OPPORTUNITIES
& RISKS

Navigating the rapidly changing landscape of AI 

Any discussion about AI must consider the risks presented by the technology. Proven and potential benefits of AI are also an increasingly central part of national and international conversations about major policy and societal challenges and how we might address them. The ways in which key opportunities and risks were presented in the roundtables were illuminating and suggested certain shifts and reframings that could strengthen governance and collaboration.

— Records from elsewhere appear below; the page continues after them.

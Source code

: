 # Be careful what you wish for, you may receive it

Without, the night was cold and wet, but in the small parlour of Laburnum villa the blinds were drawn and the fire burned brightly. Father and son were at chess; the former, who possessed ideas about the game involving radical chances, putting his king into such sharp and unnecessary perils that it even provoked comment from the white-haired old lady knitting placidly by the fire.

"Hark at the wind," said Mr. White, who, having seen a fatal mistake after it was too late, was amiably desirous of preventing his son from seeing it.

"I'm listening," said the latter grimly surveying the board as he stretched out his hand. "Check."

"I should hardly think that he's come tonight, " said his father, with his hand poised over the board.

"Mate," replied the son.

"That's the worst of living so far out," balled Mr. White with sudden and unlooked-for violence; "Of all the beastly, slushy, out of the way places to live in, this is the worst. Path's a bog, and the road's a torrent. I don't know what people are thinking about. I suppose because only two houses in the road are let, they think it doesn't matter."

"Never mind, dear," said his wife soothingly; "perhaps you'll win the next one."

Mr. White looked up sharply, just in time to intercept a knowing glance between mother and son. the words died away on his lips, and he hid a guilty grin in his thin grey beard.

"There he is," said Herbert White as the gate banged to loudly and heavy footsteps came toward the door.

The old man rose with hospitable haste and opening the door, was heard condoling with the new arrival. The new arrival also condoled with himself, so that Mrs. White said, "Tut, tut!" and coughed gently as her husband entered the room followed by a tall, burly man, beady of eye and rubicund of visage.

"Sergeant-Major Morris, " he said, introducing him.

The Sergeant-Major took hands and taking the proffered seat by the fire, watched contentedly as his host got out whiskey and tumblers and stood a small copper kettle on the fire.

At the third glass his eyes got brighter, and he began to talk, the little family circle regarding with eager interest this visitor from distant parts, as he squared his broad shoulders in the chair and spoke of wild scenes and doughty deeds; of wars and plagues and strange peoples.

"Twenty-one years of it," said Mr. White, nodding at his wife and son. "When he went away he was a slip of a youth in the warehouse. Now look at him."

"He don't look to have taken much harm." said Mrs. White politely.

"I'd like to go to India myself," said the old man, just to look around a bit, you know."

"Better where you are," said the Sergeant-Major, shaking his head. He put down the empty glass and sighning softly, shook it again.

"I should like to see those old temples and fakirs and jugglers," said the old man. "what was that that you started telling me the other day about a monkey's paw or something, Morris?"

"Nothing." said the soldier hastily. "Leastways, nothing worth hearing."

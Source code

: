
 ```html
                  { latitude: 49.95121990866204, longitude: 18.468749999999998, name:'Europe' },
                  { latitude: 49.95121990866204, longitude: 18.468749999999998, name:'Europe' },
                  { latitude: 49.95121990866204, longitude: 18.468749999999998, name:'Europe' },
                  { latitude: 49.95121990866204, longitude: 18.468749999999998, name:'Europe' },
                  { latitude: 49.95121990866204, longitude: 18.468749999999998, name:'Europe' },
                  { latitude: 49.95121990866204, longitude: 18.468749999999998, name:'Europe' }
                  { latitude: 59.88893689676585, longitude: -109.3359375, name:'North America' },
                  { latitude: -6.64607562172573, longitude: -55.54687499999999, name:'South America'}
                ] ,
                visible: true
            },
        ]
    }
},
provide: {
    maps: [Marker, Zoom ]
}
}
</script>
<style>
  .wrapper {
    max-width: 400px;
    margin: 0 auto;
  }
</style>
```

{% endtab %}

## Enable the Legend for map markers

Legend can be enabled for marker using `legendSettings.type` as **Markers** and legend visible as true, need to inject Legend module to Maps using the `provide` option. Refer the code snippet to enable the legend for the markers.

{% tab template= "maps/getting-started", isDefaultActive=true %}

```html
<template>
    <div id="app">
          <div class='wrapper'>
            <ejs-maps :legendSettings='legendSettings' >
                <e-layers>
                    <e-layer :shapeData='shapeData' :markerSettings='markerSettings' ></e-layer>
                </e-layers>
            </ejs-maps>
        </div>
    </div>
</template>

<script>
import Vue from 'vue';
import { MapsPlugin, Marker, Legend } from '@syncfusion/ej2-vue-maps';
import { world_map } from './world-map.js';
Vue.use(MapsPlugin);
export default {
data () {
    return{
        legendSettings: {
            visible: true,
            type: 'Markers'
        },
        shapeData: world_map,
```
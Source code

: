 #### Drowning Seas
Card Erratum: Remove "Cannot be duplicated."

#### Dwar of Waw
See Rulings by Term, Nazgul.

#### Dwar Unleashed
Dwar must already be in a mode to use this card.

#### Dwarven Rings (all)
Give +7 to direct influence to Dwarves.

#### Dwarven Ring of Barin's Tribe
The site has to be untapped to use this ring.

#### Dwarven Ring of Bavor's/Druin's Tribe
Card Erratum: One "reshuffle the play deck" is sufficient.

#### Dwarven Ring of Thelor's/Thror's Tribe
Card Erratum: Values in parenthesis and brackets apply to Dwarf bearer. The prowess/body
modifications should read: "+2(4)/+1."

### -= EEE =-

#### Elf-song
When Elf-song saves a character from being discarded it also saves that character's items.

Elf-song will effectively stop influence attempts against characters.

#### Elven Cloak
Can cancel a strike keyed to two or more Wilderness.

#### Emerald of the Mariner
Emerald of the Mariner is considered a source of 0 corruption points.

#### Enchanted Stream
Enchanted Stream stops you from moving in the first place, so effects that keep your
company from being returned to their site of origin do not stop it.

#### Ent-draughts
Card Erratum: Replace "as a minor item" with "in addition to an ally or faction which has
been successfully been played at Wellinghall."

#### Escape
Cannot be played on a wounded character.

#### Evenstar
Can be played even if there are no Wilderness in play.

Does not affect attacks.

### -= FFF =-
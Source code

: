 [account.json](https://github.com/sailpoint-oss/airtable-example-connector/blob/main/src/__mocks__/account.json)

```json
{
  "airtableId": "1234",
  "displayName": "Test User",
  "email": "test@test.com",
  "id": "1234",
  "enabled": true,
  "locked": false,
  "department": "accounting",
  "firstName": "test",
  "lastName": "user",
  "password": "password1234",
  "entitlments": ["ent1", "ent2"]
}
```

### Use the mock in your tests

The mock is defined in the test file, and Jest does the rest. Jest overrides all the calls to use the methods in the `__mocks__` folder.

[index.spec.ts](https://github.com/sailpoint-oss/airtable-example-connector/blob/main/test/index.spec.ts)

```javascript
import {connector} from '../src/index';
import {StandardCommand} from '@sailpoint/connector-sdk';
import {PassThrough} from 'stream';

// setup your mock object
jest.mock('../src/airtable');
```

Now is the time to develop policy frameworks and ideas that work

The sense that there’s a window of opportunity to influence policymaking emerged strongly from almost every roundtable. To an unusual degree, government officials at the highest level are deeply engaged in questions of AI governance. The call to action to civil society, academia and those creating the technology
was clear.

“AI needs to help reframe the paradigm,
not support it.”

Royal Society of Arts, AI and the Future of Learning Roundtable Report

At the same time, balancing appropriate urgency with interrogation will be key to creating strong and inclusive policies. Particularly in the case of the sector and topic-specific roundtables, participants emphasised that rushing to apply AI to complex systems without fully understanding the historic challenges and dynamics that characterise these systems is a recipe for disaster. Education, food security and disability in the workforce are complicated topics, with challenges and intricacies that predate the advent of AI-powered technologies. Likewise, the forces that make the global data landscape unequal, or contribute to a possible stalling in ‘disruptive’ scientific research, are multifaceted and can’t be entirely addressed by AI. Additionally, while many of the challenges and opportunities of AI are new, sectors like healthcare and education have grappled with the integration of technological advances before. It’s important to engage with and learn from the past, as well as recognising the ways in which AI is novel.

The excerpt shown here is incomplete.